Data supplied:
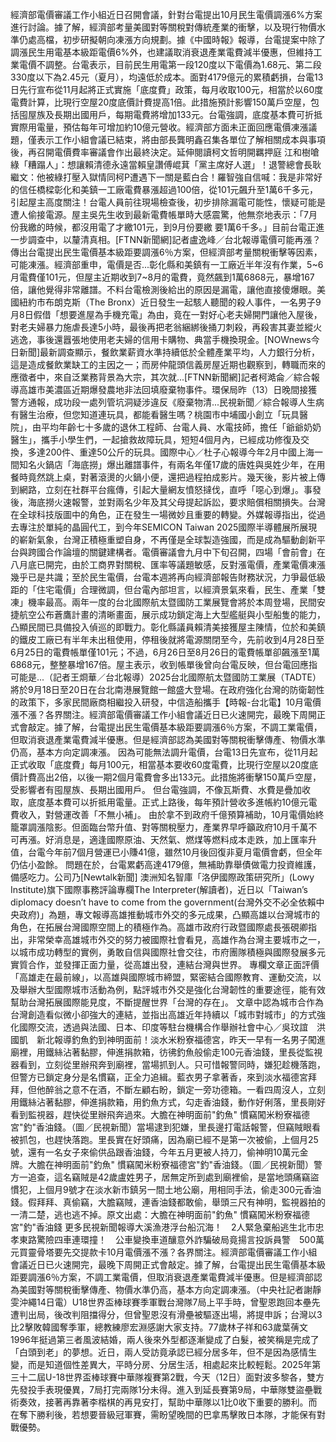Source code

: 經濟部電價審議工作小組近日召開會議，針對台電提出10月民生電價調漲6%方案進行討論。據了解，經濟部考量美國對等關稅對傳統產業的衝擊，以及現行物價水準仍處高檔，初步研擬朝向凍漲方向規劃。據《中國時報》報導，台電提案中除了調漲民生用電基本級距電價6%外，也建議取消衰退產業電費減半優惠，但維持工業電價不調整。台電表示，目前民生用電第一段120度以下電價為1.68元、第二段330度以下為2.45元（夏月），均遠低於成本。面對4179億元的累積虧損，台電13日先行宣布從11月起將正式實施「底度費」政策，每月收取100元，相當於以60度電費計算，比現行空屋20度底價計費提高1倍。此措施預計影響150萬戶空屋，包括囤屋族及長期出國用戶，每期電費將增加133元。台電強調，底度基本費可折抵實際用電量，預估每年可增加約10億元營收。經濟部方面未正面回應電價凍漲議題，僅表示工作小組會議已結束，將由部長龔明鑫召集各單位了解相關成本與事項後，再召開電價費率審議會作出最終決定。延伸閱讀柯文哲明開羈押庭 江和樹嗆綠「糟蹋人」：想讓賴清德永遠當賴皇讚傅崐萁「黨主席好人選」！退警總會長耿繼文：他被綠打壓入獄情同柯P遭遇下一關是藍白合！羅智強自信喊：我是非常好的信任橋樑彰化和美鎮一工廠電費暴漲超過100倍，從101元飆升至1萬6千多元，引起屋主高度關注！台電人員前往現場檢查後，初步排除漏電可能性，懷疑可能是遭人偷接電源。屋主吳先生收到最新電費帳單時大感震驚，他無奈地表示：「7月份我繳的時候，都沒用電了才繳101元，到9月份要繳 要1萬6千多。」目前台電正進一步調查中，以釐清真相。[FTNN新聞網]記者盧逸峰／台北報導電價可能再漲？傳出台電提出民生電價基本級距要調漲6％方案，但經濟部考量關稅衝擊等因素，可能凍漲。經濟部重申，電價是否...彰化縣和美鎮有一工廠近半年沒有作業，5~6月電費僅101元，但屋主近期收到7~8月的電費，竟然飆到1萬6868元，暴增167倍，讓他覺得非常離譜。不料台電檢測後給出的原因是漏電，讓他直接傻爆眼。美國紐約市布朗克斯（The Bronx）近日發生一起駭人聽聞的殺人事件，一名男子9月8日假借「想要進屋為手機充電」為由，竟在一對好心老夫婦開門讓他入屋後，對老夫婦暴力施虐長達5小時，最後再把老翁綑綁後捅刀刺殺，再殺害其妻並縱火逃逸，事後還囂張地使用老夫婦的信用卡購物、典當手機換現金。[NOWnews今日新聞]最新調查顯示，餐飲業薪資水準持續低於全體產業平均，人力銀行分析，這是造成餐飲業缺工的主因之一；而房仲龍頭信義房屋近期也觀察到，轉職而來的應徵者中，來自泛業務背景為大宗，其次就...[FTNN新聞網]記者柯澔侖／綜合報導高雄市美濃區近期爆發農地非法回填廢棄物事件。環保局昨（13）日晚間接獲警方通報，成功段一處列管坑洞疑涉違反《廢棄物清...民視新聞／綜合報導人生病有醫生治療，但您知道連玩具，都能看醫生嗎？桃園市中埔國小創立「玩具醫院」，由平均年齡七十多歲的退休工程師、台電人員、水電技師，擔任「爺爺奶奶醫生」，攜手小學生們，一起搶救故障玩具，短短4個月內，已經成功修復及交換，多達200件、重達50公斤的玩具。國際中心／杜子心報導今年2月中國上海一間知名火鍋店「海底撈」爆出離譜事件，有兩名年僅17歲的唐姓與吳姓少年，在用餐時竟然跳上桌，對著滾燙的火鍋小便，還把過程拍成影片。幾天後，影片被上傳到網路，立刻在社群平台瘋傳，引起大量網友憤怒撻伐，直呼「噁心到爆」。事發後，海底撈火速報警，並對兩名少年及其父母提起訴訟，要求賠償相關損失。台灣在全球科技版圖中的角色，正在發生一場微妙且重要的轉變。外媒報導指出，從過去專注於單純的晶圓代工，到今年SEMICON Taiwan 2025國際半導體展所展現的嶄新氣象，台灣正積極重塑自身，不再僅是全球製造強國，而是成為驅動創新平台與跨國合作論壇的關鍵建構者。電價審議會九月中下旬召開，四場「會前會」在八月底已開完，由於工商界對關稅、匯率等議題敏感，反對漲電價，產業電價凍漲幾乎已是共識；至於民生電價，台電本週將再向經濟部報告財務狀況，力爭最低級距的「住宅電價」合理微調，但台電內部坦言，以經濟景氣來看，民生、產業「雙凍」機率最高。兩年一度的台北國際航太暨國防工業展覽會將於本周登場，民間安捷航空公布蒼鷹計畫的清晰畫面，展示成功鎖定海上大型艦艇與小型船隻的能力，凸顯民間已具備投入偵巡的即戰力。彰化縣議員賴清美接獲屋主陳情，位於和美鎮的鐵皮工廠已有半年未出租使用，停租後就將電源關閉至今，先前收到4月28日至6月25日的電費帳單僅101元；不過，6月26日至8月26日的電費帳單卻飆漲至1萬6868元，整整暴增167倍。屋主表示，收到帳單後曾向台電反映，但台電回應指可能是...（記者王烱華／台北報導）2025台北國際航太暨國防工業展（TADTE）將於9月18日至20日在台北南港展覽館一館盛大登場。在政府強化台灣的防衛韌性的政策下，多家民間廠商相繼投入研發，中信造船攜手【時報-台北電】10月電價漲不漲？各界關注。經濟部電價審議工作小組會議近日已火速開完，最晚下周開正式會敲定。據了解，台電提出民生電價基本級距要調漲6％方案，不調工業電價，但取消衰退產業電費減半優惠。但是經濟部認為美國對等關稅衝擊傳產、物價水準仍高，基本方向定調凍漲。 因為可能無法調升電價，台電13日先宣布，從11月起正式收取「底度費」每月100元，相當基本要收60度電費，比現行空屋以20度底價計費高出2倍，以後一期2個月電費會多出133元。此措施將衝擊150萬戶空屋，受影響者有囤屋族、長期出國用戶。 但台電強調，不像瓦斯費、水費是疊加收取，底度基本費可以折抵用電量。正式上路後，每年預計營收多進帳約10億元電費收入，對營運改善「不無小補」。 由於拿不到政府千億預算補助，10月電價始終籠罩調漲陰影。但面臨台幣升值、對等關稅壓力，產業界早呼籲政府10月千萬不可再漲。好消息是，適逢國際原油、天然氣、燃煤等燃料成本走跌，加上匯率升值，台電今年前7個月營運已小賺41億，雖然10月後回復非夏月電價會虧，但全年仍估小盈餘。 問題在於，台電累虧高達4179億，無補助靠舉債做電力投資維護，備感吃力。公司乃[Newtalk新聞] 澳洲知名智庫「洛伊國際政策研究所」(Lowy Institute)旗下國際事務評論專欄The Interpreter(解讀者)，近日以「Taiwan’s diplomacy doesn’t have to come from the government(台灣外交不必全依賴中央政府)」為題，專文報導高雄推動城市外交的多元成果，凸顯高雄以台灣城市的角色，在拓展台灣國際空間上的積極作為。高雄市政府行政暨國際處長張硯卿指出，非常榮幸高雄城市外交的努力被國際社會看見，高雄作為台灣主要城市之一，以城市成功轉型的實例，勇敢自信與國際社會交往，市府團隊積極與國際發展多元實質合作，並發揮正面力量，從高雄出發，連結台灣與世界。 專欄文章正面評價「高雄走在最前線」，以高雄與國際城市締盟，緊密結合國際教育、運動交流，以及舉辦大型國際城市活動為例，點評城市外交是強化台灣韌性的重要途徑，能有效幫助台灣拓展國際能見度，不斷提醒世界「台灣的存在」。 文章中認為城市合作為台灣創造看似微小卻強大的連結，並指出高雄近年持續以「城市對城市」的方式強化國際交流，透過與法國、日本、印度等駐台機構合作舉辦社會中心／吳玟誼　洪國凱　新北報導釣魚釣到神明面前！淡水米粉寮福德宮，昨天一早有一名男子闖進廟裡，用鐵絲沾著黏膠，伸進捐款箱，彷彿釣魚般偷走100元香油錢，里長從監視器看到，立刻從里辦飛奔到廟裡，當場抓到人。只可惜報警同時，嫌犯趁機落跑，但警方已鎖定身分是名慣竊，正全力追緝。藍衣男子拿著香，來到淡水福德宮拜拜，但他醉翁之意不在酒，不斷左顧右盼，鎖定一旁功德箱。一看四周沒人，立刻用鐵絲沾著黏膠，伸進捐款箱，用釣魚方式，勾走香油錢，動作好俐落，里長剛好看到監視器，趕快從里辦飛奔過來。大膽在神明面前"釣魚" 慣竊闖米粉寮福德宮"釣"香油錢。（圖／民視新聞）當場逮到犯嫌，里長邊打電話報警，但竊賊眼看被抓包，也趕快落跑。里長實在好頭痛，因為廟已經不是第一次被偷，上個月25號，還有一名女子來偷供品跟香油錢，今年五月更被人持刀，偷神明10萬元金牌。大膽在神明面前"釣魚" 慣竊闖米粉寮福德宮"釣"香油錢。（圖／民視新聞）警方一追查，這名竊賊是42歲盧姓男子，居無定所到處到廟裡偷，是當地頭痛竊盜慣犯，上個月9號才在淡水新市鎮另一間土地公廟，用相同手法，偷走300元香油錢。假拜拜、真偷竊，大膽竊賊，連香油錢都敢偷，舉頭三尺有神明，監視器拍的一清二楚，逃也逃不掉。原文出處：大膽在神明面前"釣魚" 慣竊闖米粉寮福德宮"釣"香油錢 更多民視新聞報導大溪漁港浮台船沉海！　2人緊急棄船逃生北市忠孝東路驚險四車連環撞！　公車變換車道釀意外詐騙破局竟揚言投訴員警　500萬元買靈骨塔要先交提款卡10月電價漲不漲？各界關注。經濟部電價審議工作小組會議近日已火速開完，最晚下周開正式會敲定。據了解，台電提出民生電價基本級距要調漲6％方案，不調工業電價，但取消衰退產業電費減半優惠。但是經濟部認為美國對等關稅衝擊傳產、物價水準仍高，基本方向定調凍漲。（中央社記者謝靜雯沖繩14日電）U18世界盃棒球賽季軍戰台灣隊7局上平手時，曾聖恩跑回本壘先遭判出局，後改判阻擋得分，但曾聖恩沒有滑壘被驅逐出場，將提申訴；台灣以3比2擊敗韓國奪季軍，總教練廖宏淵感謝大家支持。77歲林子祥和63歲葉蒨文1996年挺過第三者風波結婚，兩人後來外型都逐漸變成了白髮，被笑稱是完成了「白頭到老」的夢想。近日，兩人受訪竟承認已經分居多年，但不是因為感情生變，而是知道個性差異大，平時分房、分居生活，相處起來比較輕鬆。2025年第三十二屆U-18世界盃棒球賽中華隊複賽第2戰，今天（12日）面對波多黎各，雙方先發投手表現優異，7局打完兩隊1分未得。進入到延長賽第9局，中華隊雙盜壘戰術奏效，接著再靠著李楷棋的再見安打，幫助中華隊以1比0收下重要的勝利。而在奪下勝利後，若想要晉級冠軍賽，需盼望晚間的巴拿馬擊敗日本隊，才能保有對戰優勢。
--
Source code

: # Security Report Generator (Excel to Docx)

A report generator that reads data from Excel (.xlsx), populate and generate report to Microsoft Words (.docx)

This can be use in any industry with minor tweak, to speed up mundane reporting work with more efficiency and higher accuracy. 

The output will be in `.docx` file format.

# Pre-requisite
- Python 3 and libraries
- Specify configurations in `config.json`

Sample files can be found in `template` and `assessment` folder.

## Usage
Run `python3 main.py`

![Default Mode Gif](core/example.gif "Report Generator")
---
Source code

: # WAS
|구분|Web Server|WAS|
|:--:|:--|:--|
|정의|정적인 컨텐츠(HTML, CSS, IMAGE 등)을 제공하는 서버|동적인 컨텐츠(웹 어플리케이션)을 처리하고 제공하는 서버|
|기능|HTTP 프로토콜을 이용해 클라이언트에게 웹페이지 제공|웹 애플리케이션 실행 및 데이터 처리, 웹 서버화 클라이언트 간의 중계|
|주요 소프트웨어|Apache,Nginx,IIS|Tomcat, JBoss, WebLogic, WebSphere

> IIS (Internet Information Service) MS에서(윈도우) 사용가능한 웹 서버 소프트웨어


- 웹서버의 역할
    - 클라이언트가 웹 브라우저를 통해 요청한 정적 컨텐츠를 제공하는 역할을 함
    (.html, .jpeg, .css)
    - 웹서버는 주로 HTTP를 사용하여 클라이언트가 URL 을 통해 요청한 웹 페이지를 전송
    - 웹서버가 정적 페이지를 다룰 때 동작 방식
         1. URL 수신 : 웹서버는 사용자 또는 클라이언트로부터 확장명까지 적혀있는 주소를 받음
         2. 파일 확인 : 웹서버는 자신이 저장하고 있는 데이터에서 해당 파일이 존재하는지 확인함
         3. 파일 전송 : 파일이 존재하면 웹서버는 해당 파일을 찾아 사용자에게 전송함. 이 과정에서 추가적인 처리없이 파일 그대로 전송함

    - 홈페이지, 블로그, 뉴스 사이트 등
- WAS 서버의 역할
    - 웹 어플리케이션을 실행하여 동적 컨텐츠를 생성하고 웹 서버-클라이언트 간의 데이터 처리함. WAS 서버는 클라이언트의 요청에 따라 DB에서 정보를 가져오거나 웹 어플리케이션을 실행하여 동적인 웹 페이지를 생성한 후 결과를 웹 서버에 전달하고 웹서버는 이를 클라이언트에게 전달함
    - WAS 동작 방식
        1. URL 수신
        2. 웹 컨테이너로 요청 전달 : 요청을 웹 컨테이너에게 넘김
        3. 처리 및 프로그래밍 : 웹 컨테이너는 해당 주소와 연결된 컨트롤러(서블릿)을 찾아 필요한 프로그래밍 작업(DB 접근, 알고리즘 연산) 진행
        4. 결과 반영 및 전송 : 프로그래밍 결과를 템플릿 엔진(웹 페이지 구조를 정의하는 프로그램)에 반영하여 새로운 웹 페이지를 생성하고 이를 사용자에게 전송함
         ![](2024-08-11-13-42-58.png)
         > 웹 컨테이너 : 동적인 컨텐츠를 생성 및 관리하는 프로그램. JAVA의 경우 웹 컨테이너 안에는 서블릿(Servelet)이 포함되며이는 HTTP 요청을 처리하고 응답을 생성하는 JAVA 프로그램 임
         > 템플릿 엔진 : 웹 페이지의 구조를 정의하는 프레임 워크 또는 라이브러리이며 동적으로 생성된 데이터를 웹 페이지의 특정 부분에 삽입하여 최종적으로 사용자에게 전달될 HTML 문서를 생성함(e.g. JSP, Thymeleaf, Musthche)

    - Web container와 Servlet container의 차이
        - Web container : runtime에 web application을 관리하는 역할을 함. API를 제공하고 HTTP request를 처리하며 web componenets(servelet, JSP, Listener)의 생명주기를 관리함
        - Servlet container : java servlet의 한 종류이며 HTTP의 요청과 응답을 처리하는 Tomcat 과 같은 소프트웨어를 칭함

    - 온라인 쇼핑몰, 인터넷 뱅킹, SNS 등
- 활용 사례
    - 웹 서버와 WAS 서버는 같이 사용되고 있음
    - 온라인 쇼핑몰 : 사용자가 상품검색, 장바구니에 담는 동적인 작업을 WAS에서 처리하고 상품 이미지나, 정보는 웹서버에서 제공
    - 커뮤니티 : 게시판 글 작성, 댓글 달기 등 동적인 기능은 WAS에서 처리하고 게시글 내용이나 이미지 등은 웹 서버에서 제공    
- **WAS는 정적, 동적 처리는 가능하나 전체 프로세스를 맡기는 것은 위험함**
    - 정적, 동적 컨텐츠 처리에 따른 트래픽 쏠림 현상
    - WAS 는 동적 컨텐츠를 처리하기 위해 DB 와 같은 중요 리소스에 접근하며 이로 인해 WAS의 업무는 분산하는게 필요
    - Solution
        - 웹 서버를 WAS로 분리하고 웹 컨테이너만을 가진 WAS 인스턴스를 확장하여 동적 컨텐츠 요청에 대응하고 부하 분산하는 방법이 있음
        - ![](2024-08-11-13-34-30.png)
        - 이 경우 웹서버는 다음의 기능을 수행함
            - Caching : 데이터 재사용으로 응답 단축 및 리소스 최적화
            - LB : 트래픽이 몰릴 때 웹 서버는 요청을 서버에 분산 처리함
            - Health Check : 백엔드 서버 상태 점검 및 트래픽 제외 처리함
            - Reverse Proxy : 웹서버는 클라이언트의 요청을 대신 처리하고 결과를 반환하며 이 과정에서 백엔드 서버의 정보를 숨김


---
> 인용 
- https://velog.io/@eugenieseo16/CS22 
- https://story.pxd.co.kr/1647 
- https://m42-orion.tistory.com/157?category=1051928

Problem to work on: Please return every line from the material above where the string "프로그램" occurs.

Result for this task:
        4. 결과 반영 및 전송 : 프로그래밍 결과를 템플릿 엔진(웹 페이지 구조를 정의하는 프로그램)에 반영하여 새로운 웹 페이지를 생성하고 이를 사용자에게 전송함
         > 웹 컨테이너 : 동적인 컨텐츠를 생성 및 관리하는 프로그램. JAVA의 경우 웹 컨테이너 안에는 서블릿(Servelet)이 포함되며이는 HTTP 요청을 처리하고 응답을 생성하는 JAVA 프로그램 임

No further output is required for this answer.